2 min read
Definition
The defensive interval ratio estimates how many days a business could keep operating using only its liquid assets, without any further income. It divides liquid assets by daily operating expenses, giving a survival horizon in days — a liquidity-focused cousin of cash runway.
In plain terms
If your liquid assets would cover 90 days of running costs with no money coming in, your defensive interval is 90 days. It is a stark measure of how long you could hold out in a crisis, useful for stress-testing resilience.
Why it matters
The defensive interval complements runway as a resilience gauge. See cash runway and cash ratio.
In practice
For a UK limited company, the defensive interval ratio is most useful as a private stress-test rather than a figure to publish. A director might run it when weighing up a quiet trading period, a supplier dispute, or a client that pays late — asking simply: if nothing else came in, how long could the business keep the lights on using only what is already liquid? The exercise forces a clear-eyed list of what genuinely counts as liquid (cash, near-cash, readily realisable investments) versus assets that only look liquid on paper, such as stock that is slow to shift or debtors who are slow to pay.
The value is in the discipline of the calculation as much as the answer.
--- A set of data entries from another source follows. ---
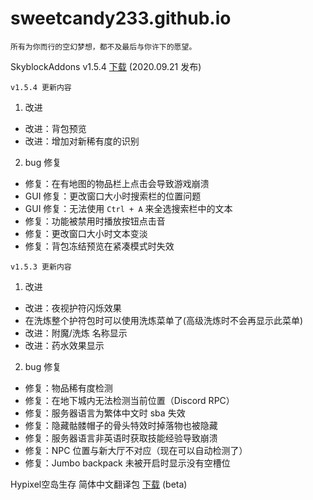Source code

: # sweetcandy233.github.io
`所有为你而行的空幻梦想，都不及最后与你许下的愿望。`
<!-- ![梦翔文海](http://user-assets.sxlcdn.com/images/493721/Fo3tNu__WxWq3wop-0cW2-P90UgA.png '梦翔文海') -->

SkyblockAddons v1.5.4 [下载](https://biscuit.codes/mods/skyblockaddons/downloadversion/?v=1.5.4 "下载") (2020.09.21 发布)

`v1.5.4 更新内容`

1. 改进
- 改进：背包预览
- 改进：增加对新稀有度的识别

2. bug 修复
- 修复：在有地图的物品栏上点击会导致游戏崩溃
- GUI 修复：更改窗口大小时搜索栏的位置问题
- GUI 修复：无法使用 `Ctrl + A` 来全选搜索栏中的文本
- 修复：功能被禁用时播放按钮点击音
- 修复：更改窗口大小时文本变淡
- 修复：背包冻结预览在紧凑模式时失效

`v1.5.3 更新内容`

1. 改进
- 改进：夜视护符闪烁效果
- 在洗炼整个护符包时可以使用洗炼菜单了(高级洗炼时不会再显示此菜单)
- 改进：附魔/洗炼 名称显示
- 改进：药水效果显示

2. bug 修复
- 修复：物品稀有度检测
- 修复：在地下城内无法检测当前位置（Discord RPC）
- 修复：服务器语言为繁体中文时 sba 失效
- 修复：隐藏骷髅帽子的骨头特效时掉落物也被隐藏
- 修复：服务器语言非英语时获取技能经验导致崩溃
- 修复：NPC 位置与新大厅不对应（现在可以自动检测了）
- 修复：Jumbo backpack 未被开启时显示没有空槽位

Hypixel空岛生存 简体中文翻译包 [下载](/triggers.txt "下载") (beta)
Walking through daily operating expenses line by line — rent, payroll, utilities, standing supplier commitments — often surfaces costs a director had mentally bundled together, or reveals that a chunk of "liquid assets" is actually earmarked for something else, such as VAT set aside for HMRC.
How lenders read it
Lenders and credit assessors tend to view the defensive interval alongside other liquidity measures such as the cash ratio rather than in isolation, because a single snapshot can flatter or unfairly penalise a business depending on where it sits in its billing or stock cycle. A thin defensive interval is not automatically read as distress — some business models run lean by design — but it does invite closer questions about how quickly a company could respond if income paused unexpectedly, and what levers (delaying non-essential spend, drawing on agreed facilities) it has to extend that runway.
Directors who can speak confidently to their defensive interval, and explain the reasoning behind their liquid-asset definitions, generally present as more in control of working capital than those seeing the number for the first time in a lending conversation. It sits well alongside cash runway as part of a broader resilience picture rather than a pass-or-fail test on its own.